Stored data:

=== Begin Enclosure ===

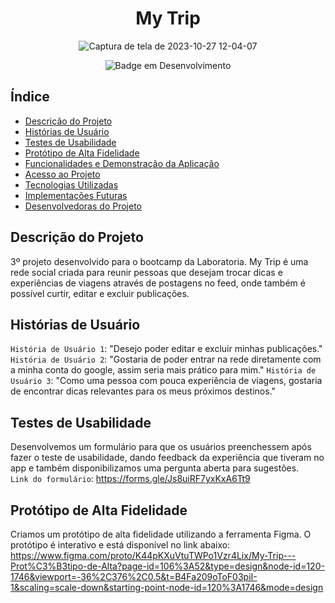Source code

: <h1 align='center'>My Trip</h1>

<div align='center'>
  
![Captura de tela de 2023-10-27 12-04-07](https://github.com/ariadnesantos/SAP011-social-network/assets/139479197/14e747ef-9022-48cc-9826-b416a91a0106)

![Badge em Desenvolvimento](http://img.shields.io/static/v1?label=STATUS&message=EM%20DESENVOLVIMENTO&color=GREEN&style=for-the-badge)

</div>


## Índice

* [Descrição do Projeto](#descrição-do-projeto)
* [Histórias de Usuário](#histórias-de-usuário)
* [Testes de Usabilidade](#testes-de-usabilidade)
* [Protótipo de Alta Fidelidade](#protótipo-de-alta-fidelidade)
* [Funcionalidades e Demonstração da Aplicação](#funcionalidades-e-demosntração-da-aplicação)
* [Acesso ao Projeto](#acesso-ao-projeto)
* [Tecnologias Utilizadas](#tecnologias-utilizadas)
* [Implementações Futuras](#implementações-futuras)
* [Desenvolvedoras do Projeto](#desenvolvedoras-do-projeto)

## Descrição do Projeto
3º projeto desenvolvido para o bootcamp da Laboratoria. My Trip é uma rede social criada para reunir pessoas que desejam trocar dicas e experiências de viagens através de postagens no feed, onde também é possível curtir, editar e excluir publicações. 
## Histórias de Usuário
`História de Usuário 1`: "Desejo poder editar e excluir minhas publicações."<br>
`História de Usuário 2`: "Gostaria de poder entrar na rede diretamente com a minha conta do google, assim seria mais prático para mim."
`História de Usuário 3`: "Como uma pessoa com pouca experiência de viagens, gostaria de encontrar dicas relevantes para os meus próximos destinos."<br>
## Testes de Usabilidade
Desenvolvemos um formulário para que os usuários preenchessem após fazer o teste de usabilidade, dando feedback da experiência que tiveram no app e também disponibilizamos uma pergunta aberta para sugestões.<br>
`Link do formulário`: https://forms.gle/Js8uiRF7yxKxA6Tt9</p>
## Protótipo de Alta Fidelidade
Criamos um protótipo de alta fidelidade utilizando a ferramenta Figma. O protótipo é interativo e está disponível no link abaixo:<br>
https://www.figma.com/proto/K44pKXuVtuTWPo1Vzr4Lix/My-Trip---Prot%C3%B3tipo-de-Alta?page-id=106%3A52&type=design&node-id=120-1746&viewport=-36%2C376%2C0.5&t=B4Fa209oToF03piI-1&scaling=scale-down&starting-point-node-id=120%3A1746&mode=design
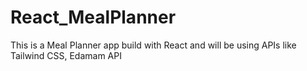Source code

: # React_MealPlanner
This is a Meal Planner app build with React and will be using APIs like Tailwind CSS, Edamam API
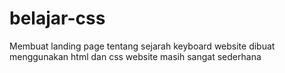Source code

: # belajar-css

Membuat landing page tentang sejarah keyboard
website dibuat menggunakan html dan css
website masih sangat sederhana
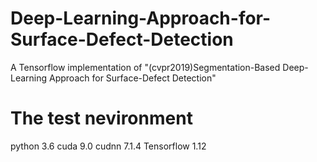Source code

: # Deep-Learning-Approach-for-Surface-Defect-Detection
  A Tensorflow implementation of "(cvpr2019)Segmentation-Based Deep-Learning Approach for Surface-Defect Detection"
# The test nevironment
  python 3.6
  cuda 9.0
  cudnn 7.1.4
  Tensorflow 1.12
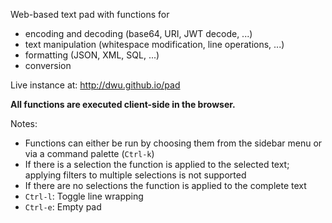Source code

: Web-based text pad with functions for

- encoding and decoding (base64, URI, JWT decode, ...)
- text manipulation (whitespace modification, line operations, ...)
- formatting (JSON, XML, SQL, ...)
- conversion

Live instance at: http://dwu.github.io/pad

**All functions are executed client-side in the browser.**

Notes:
- Functions can either be run by choosing them from the sidebar menu or via a command palette (`Ctrl-k`)
- If there is a selection the function is applied to the selected text; applying filters to multiple selections is not supported
- If there are no selections the function is applied to the complete text
- `Ctrl-l`: Toggle line wrapping
- `Ctrl-e`: Empty pad

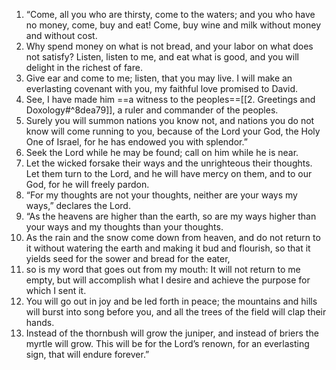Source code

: 1. “Come, all you who are thirsty, come to the waters; and you who have no money, come, buy and eat! Come, buy wine and milk without money and without cost.
2. Why spend money on what is not bread, and your labor on what does not satisfy? Listen, listen to me, and eat what is good, and you will delight in the richest of fare.
3. Give ear and come to me; listen, that you may live. I will make an everlasting covenant with you, my faithful love promised to David.
4. See, I have made him ==a witness to the peoples==[[2. Greetings and Doxology#^8dea79]], a ruler and commander of the peoples.
5. Surely you will summon nations you know not, and nations you do not know will come running to you, because of the Lord your God, the Holy One of Israel, for he has endowed you with splendor.”
6. Seek the Lord while he may be found; call on him while he is near.
7. Let the wicked forsake their ways and the unrighteous their thoughts. Let them turn to the Lord, and he will have mercy on them, and to our God, for he will freely pardon.
8. “For my thoughts are not your thoughts, neither are your ways my ways,” declares the Lord.
9. “As the heavens are higher than the earth, so are my ways higher than your ways and my thoughts than your thoughts.
10. As the rain and the snow come down from heaven, and do not return to it without watering the earth and making it bud and flourish, so that it yields seed for the sower and bread for the eater,
11. so is my word that goes out from my mouth: It will not return to me empty, but will accomplish what I desire and achieve the purpose for which I sent it.
12. You will go out in joy and be led forth in peace; the mountains and hills will burst into song before you, and all the trees of the field will clap their hands.
13. Instead of the thornbush will grow the juniper, and instead of briers the myrtle will grow. This will be for the Lord’s renown, for an everlasting sign, that will endure forever.”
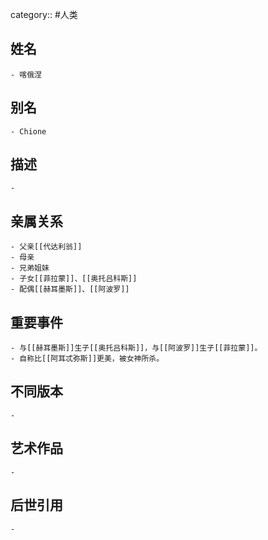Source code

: category:: #人类
## 姓名
	- 喀俄涅
## 别名
	- Chione
## 描述
	-
## 亲属关系
	- 父亲[[代达利翁]]
	- 母亲
	- 兄弟姐妹
	- 子女[[菲拉蒙]]、[[奥托吕科斯]]
	- 配偶[[赫耳墨斯]]、[[阿波罗]]
## 重要事件
	- 与[[赫耳墨斯]]生子[[奥托吕科斯]]，与[[阿波罗]]生子[[菲拉蒙]]。
	- 自称比[[阿耳忒弥斯]]更美，被女神所杀。
## 不同版本
	-
## 艺术作品
	-
## 后世引用
	-
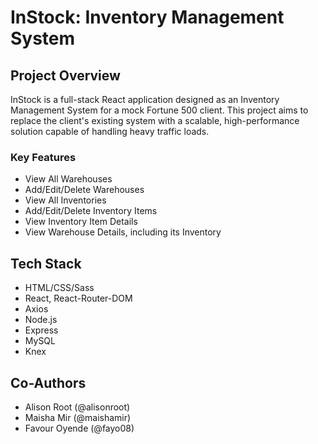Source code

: # InStock: Inventory Management System

## Project Overview
InStock is a full-stack React application designed as an Inventory Management System for a mock Fortune 500 client. This project aims to replace the client's existing system with a scalable, high-performance solution capable of handling heavy traffic loads.

### Key Features
* View All Warehouses
* Add/Edit/Delete Warehouses
* View All Inventories
* Add/Edit/Delete Inventory Items
* View Inventory Item Details
* View Warehouse Details, including its Inventory

## Tech Stack
* HTML/CSS/Sass
* React, React-Router-DOM
* Axios
* Node.js
* Express
* MySQL
* Knex

## Co-Authors
* Alison Root (@alisonroot)
* Maisha Mir (@maishamir)
* Favour Oyende (@fayo08)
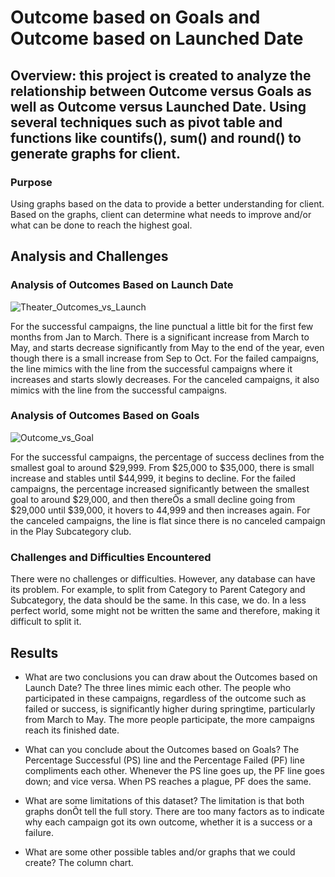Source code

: # Outcome based on Goals and Outcome based on Launched Date

## Overview: this project is created to analyze the relationship between Outcome versus Goals as well as Outcome versus Launched Date. Using several techniques such as pivot table and functions like countifs(), sum() and round() to generate graphs for client.

### Purpose
Using graphs based on the data to provide a better understanding for client. Based on the graphs, client can determine what needs to improve and/or what can be done to reach the highest goal.

## Analysis and Challenges

### Analysis of Outcomes Based on Launch Date

![Theater_Outcomes_vs_Launch](https://user-images.githubusercontent.com/102835776/163244043-d7d50695-223a-40fa-ad0b-98c4b060c323.png)
 
For the successful campaigns, the line punctual a little bit for the first few months from Jan to March. There is a significant increase from March to May, and starts decrease significantly from May to the end of the year, even though there is a small increase from Sep to Oct. 
For the failed campaigns, the line mimics with the line from the successful campaigns where it increases and starts slowly decreases. 
For the canceled campaigns, it also mimics with the line from the successful campaigns.

### Analysis of Outcomes Based on Goals

![Outcome_vs_Goal](https://user-images.githubusercontent.com/102835776/163243998-029a6c1b-26db-4bf6-8fd4-ad06f6a2e6ab.png)

For the successful campaigns, the percentage of success declines from the smallest goal to around $29,999. From $25,000 to $35,000, there is small increase and stables until $44,999, it begins to decline. 
For the failed campaigns, the percentage increased significantly between the smallest goal to around $29,000, and then thereÕs a small decline going from $29,000 until $39,000, it hovers to 44,999 and then increases again.
For the canceled campaigns, the line is flat since there is no canceled campaign in the Play Subcategory club.

### Challenges and Difficulties Encountered
There were no challenges or difficulties. However, any database can have its problem. For example, to split from Category to Parent Category and Subcategory, the data should be the same. In this case, we do. In a less perfect world, some might not be written the same and therefore, making it difficult to split it.    

## Results

- What are two conclusions you can draw about the Outcomes based on Launch Date?
The three lines mimic each other.
The people who participated in these campaigns, regardless of the outcome such as failed or success, is significantly higher during springtime, particularly from March to May. The more people participate, the more campaigns reach its finished date. 

- What can you conclude about the Outcomes based on Goals?
The Percentage Successful (PS) line and the Percentage Failed (PF) line compliments each other. Whenever the PS line goes up, the PF line goes down; and vice versa. When PS reaches a plague, PF does the same. 

- What are some limitations of this dataset? The limitation is that both graphs donÕt tell the full story. There are too many factors as to indicate why each campaign got its own outcome, whether it is a success or a failure. 

- What are some other possible tables and/or graphs that we could create?
The column chart.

=== End Enclosure ===

**WHAT YOU WILL DO**
Where a line above holds the word "Analysis", copy it.

**TASK RESULT**
## Analysis and Challenges
### Analysis of Outcomes Based on Launch Date
### Analysis of Outcomes Based on Goals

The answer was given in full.